What would you say... if I said that... a person is nothing but a set of software running on top of a hardware platform? Your first reaction could be "this guy had too much of The Matrix", or "what kind of unsupported nonsense is that!?".
If you bear with me for some time, I hope you will change your views.
What makes a human a human? What is it that defines us? Our body? Our voice? Our thoughts? The beliefs and concepts that influence our decision-making processes? Or maybe it is that entity the church calls "the soul"?
Follow up:
I prefer to place a greater emphasis on our thoughts, because they make us different from other individuals. Otherwise we'd be pretty much the same - two hands, a pair of eyes, two legs... In contrast, thoughts can build communities, thoughts can bring innovation, they can start friendships or wars, as well as end them... Thoughts are our primary self-improvement instrument.
By viewing a human as a "set of software running on top of hardware", we add an abstraction layer, therefore we don't have to focus on the minor details (ex: how is a filter implemented?), and think about "big things" instead.
A human is:
- The body - the physical part of ourselves (the hardware layer);
- Low-level software - the stuff that controls our basic body activities (the firmware);
- High-level software - this is what makes the personality.
To put things into perspective - physically we are the same, and have identical sets of organs. Further, we talk the same way, having the same low-level software that coordinates how our vocal chords vibrate, the same low-level software that controls our eye-sight and guides us in space, etc.
The real difference is in the high-level software, the part that makes some of us poets, engineers... optimists, liberals, christians, electronic music fans, doctors, and so on (this is what makes our personality).
Let's move on with the analogy. What can you do if something is wrong with your hardware? Replace the faulty part, or get yourself an entirely new system. Hmmm... changing a bad organ is not trivial, sometimes - impossible, sometimes it takes a long healthcare course to bring it back to its normal condition.
On the other hand, we have software issues, which can be handled with in other ways: reboot the system, find a patch, uninstall the program (you didn't need it anyway :-), reinstall it, update it, install another one, reverse engineer it and fix it, study the source code and build your own (improved) version.
All these operations take place at the logical layer, as long as you have the right knowledge (or the will to study) and plenty of time on your hands, you can keep playing with your software and watching how the objective function gets better (or worse, depending on how successful you are).
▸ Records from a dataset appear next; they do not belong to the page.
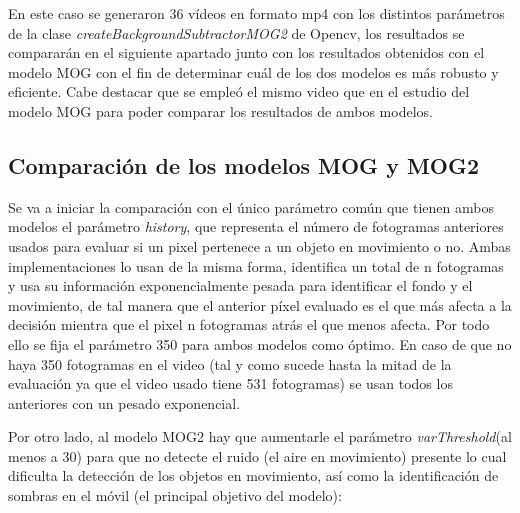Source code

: \documentclass[a4paper,12pt]{article}
\begin{document}
{\vspace{0.5cm}

En este caso se generaron 36 vídeos en formato mp4 con los distintos parámetros de la clase \textit{createBackgroundSubtractorMOG2} de Opencv, los resultados se compararán en el siguiente apartado
junto con los resultados obtenidos con el modelo MOG con el fin de determinar cuál de los dos modelos es más robusto y eficiente. Cabe destacar que se empleó el mismo video que en el 
estudio del modelo MOG para poder comparar los resultados de ambos modelos.

\vspace{0.5cm}

\subsection{Comparación de los modelos MOG y MOG2}

\vspace{0.5cm}

Se va a iniciar la comparación con el único parámetro común que tienen ambos modelos el parámetro \textit{history}, que representa el número de fotogramas anteriores usados para evaluar si un pixel pertenece a un objeto en movimiento o no.
Ambas implementaciones lo usan de la misma forma, identifica un total de n fotogramas y usa su información exponencialmente pesada para identificar el fondo y el movimiento, de tal manera que el anterior píxel evaluado es el que más afecta a 
la decisión mientra que el pixel n fotogramas atrás el que menos afecta. Por todo ello se fija el parámetro 350 para ambos modelos como óptimo. En caso de que no haya 350 fotogramas en el video (tal y como sucede hasta la mitad de la evaluación
ya que el video usado tiene 531 fotogramas) se usan todos los anteriores con un pesado exponencial.

\vspace{0.5cm}

Por otro lado, al modelo MOG2 hay que aumentarle el parámetro \textit{varThreshold}(al menos a 30) para que no detecte el ruido (el aire en movimiento) presente
lo cual dificulta la detección de los objetos en movimiento, así como la identificación de sombras en el móvil (el principal objetivo del modelo):

\vspace{0.5cm}

}
\end{document}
If you are advanced, you can use your software skills to deal with some faulty hardware issues as well. (Think of it as of a filter driver that alters the IRPs in such a way that they become compatible with the lower-level drivers; or as of a program that emulates a device you don't really have (software rendering for those without a real hardware accelerator)). The software that deals with emulation is what we call "imagination".
With that said, it becomes obvious that tweaking the software layer is the #1 tool for self-improvement, the low-hanging fruit - you can become a better person by simply using the power of thought (there is no need to interact with other objects or people, no need to do physical exercise, etc).
Q: Ok, this sounds interesting, but how can this be applied in real life?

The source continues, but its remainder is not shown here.